CLONING AND EXPRESSION ANALYSIS OF A NOVEL HUMAN SERINE HYDROLASE WITH SEQUENCE SIMILARITY TO PROKARYOTIC ENZYMES INVOLVED IN THE DEGRADATION OF AROMATIC-COMPOUNDS

Author(s)

Puente, XS; Lopezotin, C

Year

1995

Is Peer Reviewed?

Yes

Journal

Journal of Biological Chemistry
ISSN: 0021-9258
EISSN: 1083-351X

Volume

270

Issue

Page Numbers

12926-12932

PMID

7759552

Web of Science Id

WOS:A1995QZ71100090

Abstract

A full-length cDNA coding for a novel human serine hydrolase has been cloned from a breast carcinoma cDNA library. Nucleotide sequence analysis has shown that the isolated cDNA contains an open reading frame coding for a polypeptide of 274 amino acids and a complete Alu repetitive sequence within its 3'-untranslated region. The predicted amino acid sequence contains the Gly-X-Ser-X-Gly motif characteristic of serine hydrolases and displays extensive similarity to several prokaryotic hydrolases involved in the degradation of aromatic compounds.
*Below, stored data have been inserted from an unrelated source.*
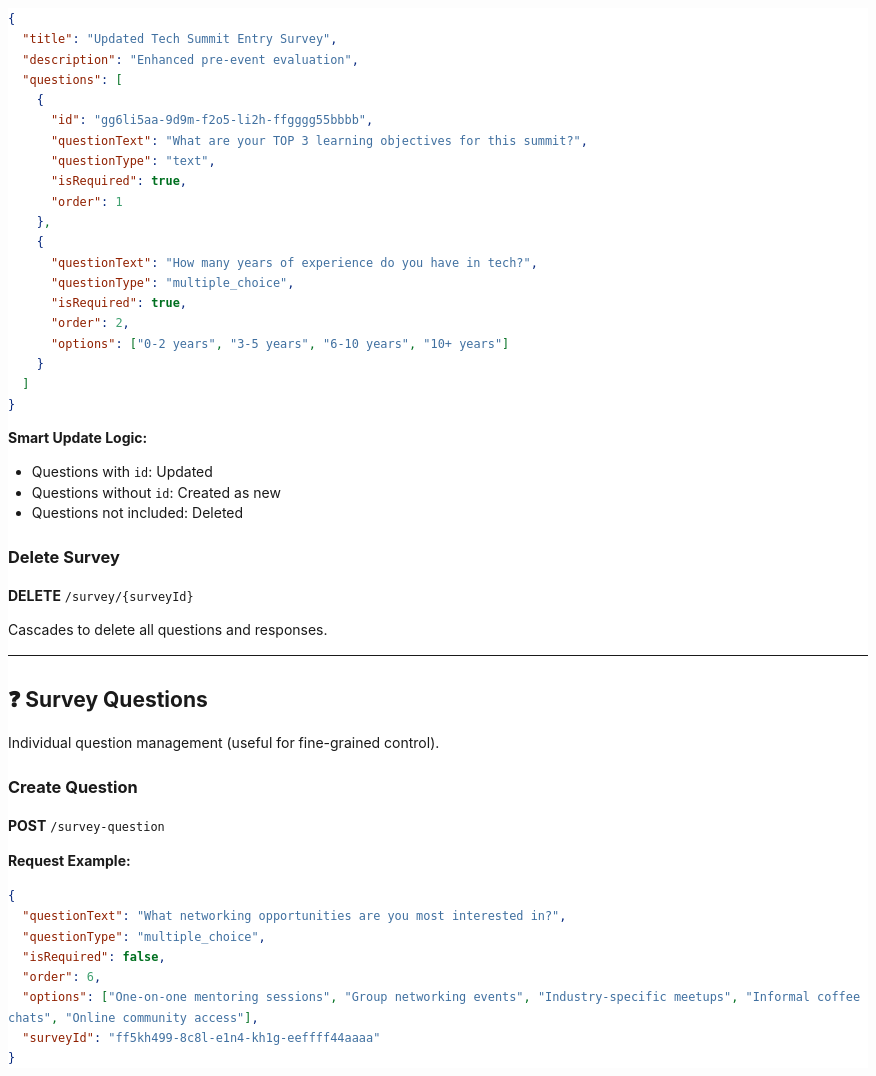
 ```json
{
  "title": "Updated Tech Summit Entry Survey",
  "description": "Enhanced pre-event evaluation",
  "questions": [
    {
      "id": "gg6li5aa-9d9m-f2o5-li2h-ffgggg55bbbb",
      "questionText": "What are your TOP 3 learning objectives for this summit?",
      "questionType": "text",
      "isRequired": true,
      "order": 1
    },
    {
      "questionText": "How many years of experience do you have in tech?",
      "questionType": "multiple_choice",
      "isRequired": true,
      "order": 2,
      "options": ["0-2 years", "3-5 years", "6-10 years", "10+ years"]
    }
  ]
}
```

**Smart Update Logic:**

- Questions with `id`: Updated
- Questions without `id`: Created as new
- Questions not included: Deleted

### Delete Survey

**DELETE** `/survey/{surveyId}`

Cascades to delete all questions and responses.

---

## ❓ Survey Questions

Individual question management (useful for fine-grained control).

### Create Question

**POST** `/survey-question`

**Request Example:**

```json
{
  "questionText": "What networking opportunities are you most interested in?",
  "questionType": "multiple_choice",
  "isRequired": false,
  "order": 6,
  "options": ["One-on-one mentoring sessions", "Group networking events", "Industry-specific meetups", "Informal coffee chats", "Online community access"],
  "surveyId": "ff5kh499-8c8l-e1n4-kh1g-eeffff44aaaa"
}
```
The highest degree of identities was detected with four serine hydrolases encoded by the bphD genes of different strains of Pseudomonas with the ability to degrade biphenyl derivatives. On the basis of these sequence similarities, this novel human enzyme has been tentatively called Biphenyl hydrolase-related protein (Bph-rp). The Bph-rp cDNA was expressed in Escherichia coli, and after purification, the recombinant protein was able to degrade p-nitrophenylbutyrate, a water-soluble substrate commonly used for assaying serine hydrolases. This hydrolytic activity was abolished by diisopropyl fluorophosphate, a covalent inhibitor of serine hydrolases, providing additional evidence that the isolated cDNA encodes a member of this protein superfamily. Northern blot analysis of poly(A)(+) RNAs isolated from a variety of human tissues revealed that Bph-rp is mainly expressed in liver and kidney, which was also confirmed at the protein level by Western blot analysis with antibodies raised against purified recombinant Bph-rp. According to structural characteristics, hydrolytic activity and tissue distribution of Bph-rp, a potential role of this enzyme in detoxification processes is proposed.